ENTRIES PROVIDED START

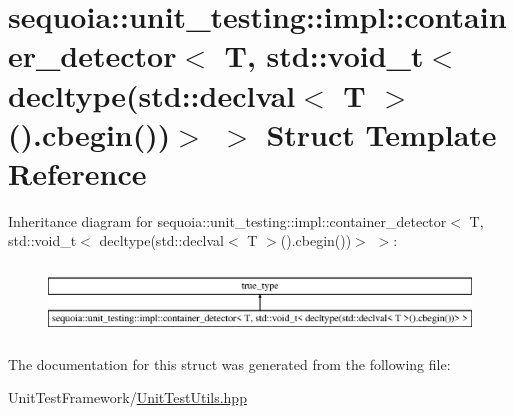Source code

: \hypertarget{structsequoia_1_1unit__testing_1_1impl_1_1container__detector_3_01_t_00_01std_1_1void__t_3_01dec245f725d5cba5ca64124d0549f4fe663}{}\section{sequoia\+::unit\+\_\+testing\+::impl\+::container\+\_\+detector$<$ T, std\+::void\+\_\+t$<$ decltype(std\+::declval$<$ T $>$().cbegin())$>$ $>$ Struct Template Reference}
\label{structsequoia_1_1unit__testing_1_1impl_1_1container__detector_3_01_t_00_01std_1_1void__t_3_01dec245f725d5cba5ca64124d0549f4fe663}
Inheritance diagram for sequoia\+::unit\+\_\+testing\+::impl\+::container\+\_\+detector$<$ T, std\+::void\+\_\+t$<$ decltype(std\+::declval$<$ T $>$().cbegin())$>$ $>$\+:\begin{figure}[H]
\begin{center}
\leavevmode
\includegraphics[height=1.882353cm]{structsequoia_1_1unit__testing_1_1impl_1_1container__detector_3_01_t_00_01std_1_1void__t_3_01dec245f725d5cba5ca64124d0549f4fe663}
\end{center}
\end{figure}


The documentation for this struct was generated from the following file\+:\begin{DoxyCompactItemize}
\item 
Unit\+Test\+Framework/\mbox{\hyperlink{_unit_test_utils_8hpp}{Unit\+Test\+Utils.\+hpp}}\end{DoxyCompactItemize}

ENTRIES PROVIDED END
ENTRIES PROVIDED START

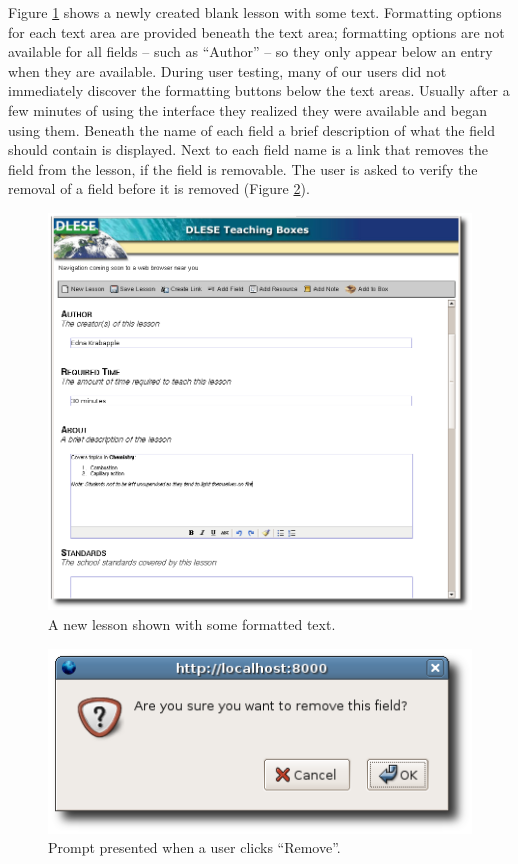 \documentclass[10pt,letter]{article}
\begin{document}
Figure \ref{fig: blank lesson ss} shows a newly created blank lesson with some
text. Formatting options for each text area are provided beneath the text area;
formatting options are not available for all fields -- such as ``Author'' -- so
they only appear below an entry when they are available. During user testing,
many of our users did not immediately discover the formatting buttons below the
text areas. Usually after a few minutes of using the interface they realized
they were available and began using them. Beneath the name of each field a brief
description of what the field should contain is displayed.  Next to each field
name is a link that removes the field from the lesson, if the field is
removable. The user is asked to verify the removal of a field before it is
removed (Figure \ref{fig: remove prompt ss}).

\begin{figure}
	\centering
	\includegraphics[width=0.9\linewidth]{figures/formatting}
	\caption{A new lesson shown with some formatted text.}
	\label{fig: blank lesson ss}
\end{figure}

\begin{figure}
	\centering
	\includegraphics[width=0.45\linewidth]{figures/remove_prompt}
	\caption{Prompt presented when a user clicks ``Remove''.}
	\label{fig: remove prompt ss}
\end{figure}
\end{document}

ENTRIES PROVIDED END

YOUR OBJECTIVE:
Determine how many lines of the material hold the string "width", and state that number by itself.

RESULT OF THE EXERCISE:
2